On Fri, Feb 28, 2025 at 7:15 AM Ben Peachey Higdon
<bpeacheyhigdon@gmail.com> wrote:
> The current documentation for width_bucket (https://www.postgresql.org/docs/current/functions-math.html) does not
mentionif the range’s low and high are inclusive or exclusive. 
>
> Returns the number of the bucket in which operand falls in a histogram having count equal-width buckets spanning the
rangelow to high. Returns 0 or count+1 for an input outside that range. 
>
> I had assumed that both the low and high were inclusive but actually the low is inclusive while the high is
exclusive.
>

I'm not sure it's the most ground breaking thing, but would probably
save a bunch of future people from having to gin up an example to test
it, so I'd probably update it per the following patch.


Robert Treat
https://xzilla.net

Attachment
On Wed, Jun 18, 2025 at 4:12 PM Tom Lane <tgl@sss.pgh.pa.us> wrote:
> Robert Treat <rob@xzilla.net> writes:
> > On Fri, Feb 28, 2025 at 7:15 AM Ben Peachey Higdon
> > <bpeacheyhigdon@gmail.com> wrote:
> >> The current documentation for width_bucket (https://www.postgresql.org/docs/current/functions-math.html) does not
mentionif the range’s low and high are inclusive or exclusive. 
>
> > I'm not sure it's the most ground breaking thing, but would probably
> > save a bunch of future people from having to gin up an example to test
> > it, so I'd probably update it per the following patch.
>
> Seems reasonable, but do we need to do anything with the other
> version of width_bucket (the one taking an array of lower bounds)?
> Perhaps this change provides enough context, but I'm unsure.
>

Since they are all lower bounds, they all operate the same way, so it
isn't quite as clear that it needs documenting. Are you thinking
something like this?

Returns the number of the bucket in which operand falls given an array
listing the lower bounds (inclusive) of the buckets


Robert Treat
https://xzilla.net



Robert Treat <rob@xzilla.net> writes:
> Since they are all lower bounds, they all operate the same way, so it
> isn't quite as clear that it needs documenting.

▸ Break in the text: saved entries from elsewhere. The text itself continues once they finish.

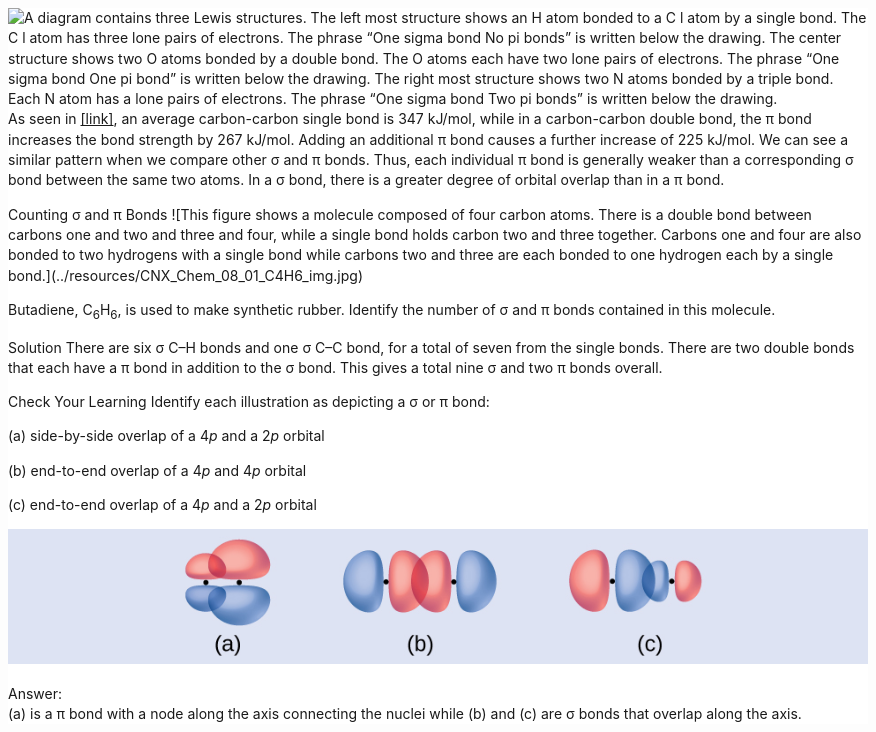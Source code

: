  <span data-type="media" data-alt="A diagram contains three Lewis structures. The left most structure shows an H atom bonded to a C l atom by a single bond. The C l atom has three lone pairs of electrons. The phrase &#x201C;One sigma bond No pi bonds&#x201D; is written below the drawing. The center structure shows two O atoms bonded by a double bond. The O atoms each have two lone pairs of electrons. The phrase &#x201C;One sigma bond One pi bond&#x201D; is written below the drawing. The right most structure shows two N atoms bonded by a triple bond. Each N atom has a lone pairs of electrons. The phrase &#x201C;One sigma bond Two pi bonds&#x201D; is written below the drawing."> ![A diagram contains three Lewis structures. The left most structure shows an H atom bonded to a C l atom by a single bond. The C l atom has three lone pairs of electrons. The phrase &#x201C;One sigma bond No pi bonds&#x201D; is written below the drawing. The center structure shows two O atoms bonded by a double bond. The O atoms each have two lone pairs of electrons. The phrase &#x201C;One sigma bond One pi bond&#x201D; is written below the drawing. The right most structure shows two N atoms bonded by a triple bond. Each N atom has a lone pairs of electrons. The phrase &#x201C;One sigma bond Two pi bonds&#x201D; is written below the drawing.](../resources/CNX_Chem_08_01_bondtype_img.jpg) </span> As seen in [\[link\]](#fs-idp43355056), an average carbon-carbon single bond is 347 kJ/mol, while in a carbon-carbon double bond, the π bond increases the bond strength by 267 kJ/mol. Adding an additional π bond causes a further increase of 225 kJ/mol. We can see a similar pattern when we compare other σ and π bonds. Thus, each individual π bond is generally weaker than a corresponding σ bond between the same two atoms. In a σ bond, there is a greater degree of orbital overlap than in a π bond.

<div data-type="example" class="example" markdown="1">
<span data-type="title">Counting σ and π Bonds</span> <span data-type="media" data-alt="This figure shows a molecule composed of four carbon atoms. There is a double bond between carbons one and two and three and four, while a single bond holds carbon two and three together. Carbons one and four are also bonded to two hydrogens with a single bond while carbons two and three are each bonded to one hydrogen each by a single bond."> ![This figure shows a molecule composed of four carbon atoms. There is a double bond between carbons one and two and three and four, while a single bond holds carbon two and three together. Carbons one and four are also bonded to two hydrogens with a single bond while carbons two and three are each bonded to one hydrogen each by a single bond.](../resources/CNX_Chem_08_01_C4H6_img.jpg) </span>

Butadiene, C<sub>6</sub>H<sub>6</sub>, is used to make synthetic rubber. Identify the number of σ and π bonds contained in this molecule.

<span data-type="title">Solution</span> There are six σ C–H bonds and one σ C–C bond, for a total of seven from the single bonds. There are two double bonds that each have a π bond in addition to the σ bond. This gives a total nine σ and two π bonds overall.

<span data-type="title">Check Your Learning</span> Identify each illustration as depicting a σ or π bond:

(a) side-by-side overlap of a 4*p* and a 2*p* orbital

(b) end-to-end overlap of a 4*p* and 4*p* orbital

(c) end-to-end overlap of a 4*p* and a 2*p* orbital

<span data-type="media" data-alt="Three diagrams are shown and labeled &#x201C;a,&#x201D; &#x201C;b,&#x201D; and &#x201C;c.&#x201D; Diagram a depicts two peanut-shaped orbitals lying vertically side-by-side and overlapping. One orbital is smaller than the other. Diagram b shows two peanut-shaped orbitals lying end-to-end and overlapping. Diagram c shows two unequally sized peanut-shaped orbitals lying end-to-end and overlapping."> ![Three diagrams are shown and labeled &#x201C;a,&#x201D; &#x201C;b,&#x201D; and &#x201C;c.&#x201D; Diagram a depicts two peanut-shaped orbitals lying vertically side-by-side and overlapping. One orbital is smaller than the other. Diagram b shows two peanut-shaped orbitals lying end-to-end and overlapping. Diagram c shows two unequally sized peanut-shaped orbitals lying end-to-end and overlapping.](../resources/CNX_Chem_08_01_Exover_img.jpg) </span>
<div data-type="note" class="note" markdown="1">
<div data-type="title" class="title">
Answer:
</div>
(a) is a π bond with a node along the axis connecting the nuclei while (b) and (c) are σ bonds that overlap along the axis.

Are you thinking
> something like this?

> Returns the number of the bucket in which operand falls given an array
> listing the lower bounds (inclusive) of the buckets

Yeah, though I might write "inclusive lower bounds" rather than use
parens.  What's bugging me though is the lack of any mention of the
bucket upper bounds: you have to deduce that the upper bounds must
be exclusive if the lower bounds are inclusive.  If that's obvious
here, why is it non-obvious for the other case?  Maybe instead of
the parenthetical form you suggested, add a sentence like

    Buckets have inclusive lower bounds, and therefore exclusive
    upper bounds.

and then we could either rely on the reader remembering that,
or else repeat it, for the second form of width_bucket.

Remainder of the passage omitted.